Selon des sources concordantes, des cas de regroupement forcé, sans concertation ni accompagnement psychosocial adéquat, ont été observés dans certains quartiers de la capitale économique. Des témoignages font état de personnes vulnérables déplacées sans préavis, parfois en pleine nuit, et installées dans des centres d’accueil surpeuplés, manquant de ressources matérielles et humaines pour assurer leur prise en charge effective.

Les autorités municipales affirment que l’opération s’inscrit dans une logique de réinsertion sociale et de lutte contre la mendicité organisée, souvent exploitée par des réseaux. Toutefois, des zones d’ombre subsistent quant à la stratégie globale, notamment sur la durée de la prise en charge, les programmes de réinsertion envisagés, et le sort réservé aux personnes refusant de quitter la rue.

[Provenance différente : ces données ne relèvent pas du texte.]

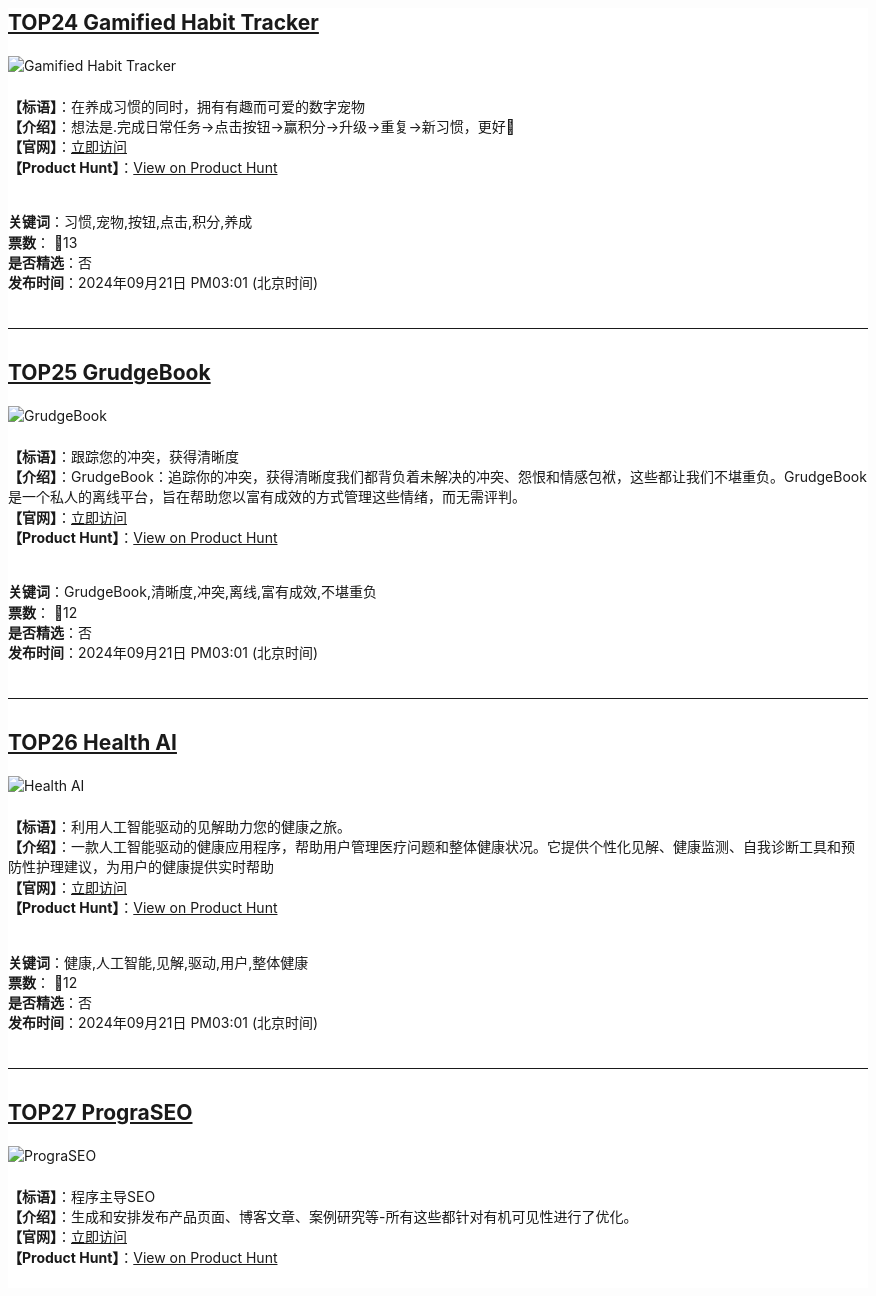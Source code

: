
## [TOP24    Gamified Habit Tracker](https://www.producthunt.com/posts/gamified-habit-tracker)
![Gamified Habit Tracker](https://ph-files.imgix.net/5aa3a7fb-31ac-4aaa-8dd4-877e8489018a.png?auto=format&fit=crop&frame=1&h=512&w=1024)<br /><br />
**【标语】**：在养成习惯的同时，拥有有趣而可爱的数字宠物<br />
**【介绍】**：想法是.完成日常任务->点击按钮->赢积分->升级->重复->新习惯，更好🥳️️<br />
**【官网】**：[立即访问](https://www.producthunt.com/r/BHIJM2E2QIKPPY)<br />
**【Product Hunt】**：[View on Product Hunt](https://www.producthunt.com/posts/gamified-habit-tracker)<br /><br />

**关键词**：习惯,宠物,按钮,点击,积分,养成<br />
**票数**： 🔺13<br />
**是否精选**：否<br />
**发布时间**：2024年09月21日 PM03:01 (北京时间)<br /><br />

---

## [TOP25    GrudgeBook](https://www.producthunt.com/posts/grudgebook)
![GrudgeBook](https://ph-files.imgix.net/30688ffc-02fb-4565-9bb5-d377bb91227c.png?auto=format&fit=crop&frame=1&h=512&w=1024)<br /><br />
**【标语】**：跟踪您的冲突，获得清晰度<br />
**【介绍】**：GrudgeBook：追踪你的冲突，获得清晰度我们都背负着未解决的冲突、怨恨和情感包袱，这些都让我们不堪重负。GrudgeBook是一个私人的离线平台，旨在帮助您以富有成效的方式管理这些情绪，而无需评判。<br />
**【官网】**：[立即访问](https://www.producthunt.com/r/DHGRG3LAOWY3V7)<br />
**【Product Hunt】**：[View on Product Hunt](https://www.producthunt.com/posts/grudgebook)<br /><br />

**关键词**：GrudgeBook,清晰度,冲突,离线,富有成效,不堪重负<br />
**票数**： 🔺12<br />
**是否精选**：否<br />
**发布时间**：2024年09月21日 PM03:01 (北京时间)<br /><br />

---

## [TOP26    Health AI](https://www.producthunt.com/posts/health-ai)
![Health AI](https://ph-files.imgix.net/4e07bb3e-f63c-4342-9f6a-fe373a2f6b3d.jpeg?auto=format&fit=crop&frame=1&h=512&w=1024)<br /><br />
**【标语】**：利用人工智能驱动的见解助力您的健康之旅。<br />
**【介绍】**：一款人工智能驱动的健康应用程序，帮助用户管理医疗问题和整体健康状况。它提供个性化见解、健康监测、自我诊断工具和预防性护理建议，为用户的健康提供实时帮助<br />
**【官网】**：[立即访问](https://www.producthunt.com/r/6NOC4SJVOEYPFH)<br />
**【Product Hunt】**：[View on Product Hunt](https://www.producthunt.com/posts/health-ai)<br /><br />

**关键词**：健康,人工智能,见解,驱动,用户,整体健康<br />
**票数**： 🔺12<br />
**是否精选**：否<br />
**发布时间**：2024年09月21日 PM03:01 (北京时间)<br /><br />

---

## [TOP27    PrograSEO](https://www.producthunt.com/posts/prograseo)
![PrograSEO](https://ph-files.imgix.net/11894d3f-142e-4e2c-962c-592c176ac73c.png?auto=format&fit=crop&frame=1&h=512&w=1024)<br /><br />
**【标语】**：程序主导SEO<br />
**【介绍】**：生成和安排发布产品页面、博客文章、案例研究等-所有这些都针对有机可见性进行了优化。<br />
**【官网】**：[立即访问](https://www.producthunt.com/r/RC3ZQDV3IMJO3L)<br />
**【Product Hunt】**：[View on Product Hunt](https://www.producthunt.com/posts/prograseo)<br /><br />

Pour Marie-Diane Zinsou, sociologue spécialiste des questions sociales, « une telle opération ne peut réussir sans une approche humaine, participative et durable. Il ne suffit pas de déplacer les mendiants. Il faut les écouter, comprendre leurs besoins, et construire des alternatives crédibles à la rue. »

Plusieurs ONG locales et observateurs internationaux appellent le gouvernement béninois et la mairie de Cotonou à plus de transparence et à une meilleure coordination interinstitutionnelle. Des propositions de concertation avec les associations communautaires, les leaders religieux et les services sociaux sont sur la table pour améliorer le processus.

En attendant, les interrogations persistent, notamment sur le respect des droits humains, la condition des enfants et des personnes handicapées concernées, et sur la capacité des structures d’accueil à répondre aux besoins croissants.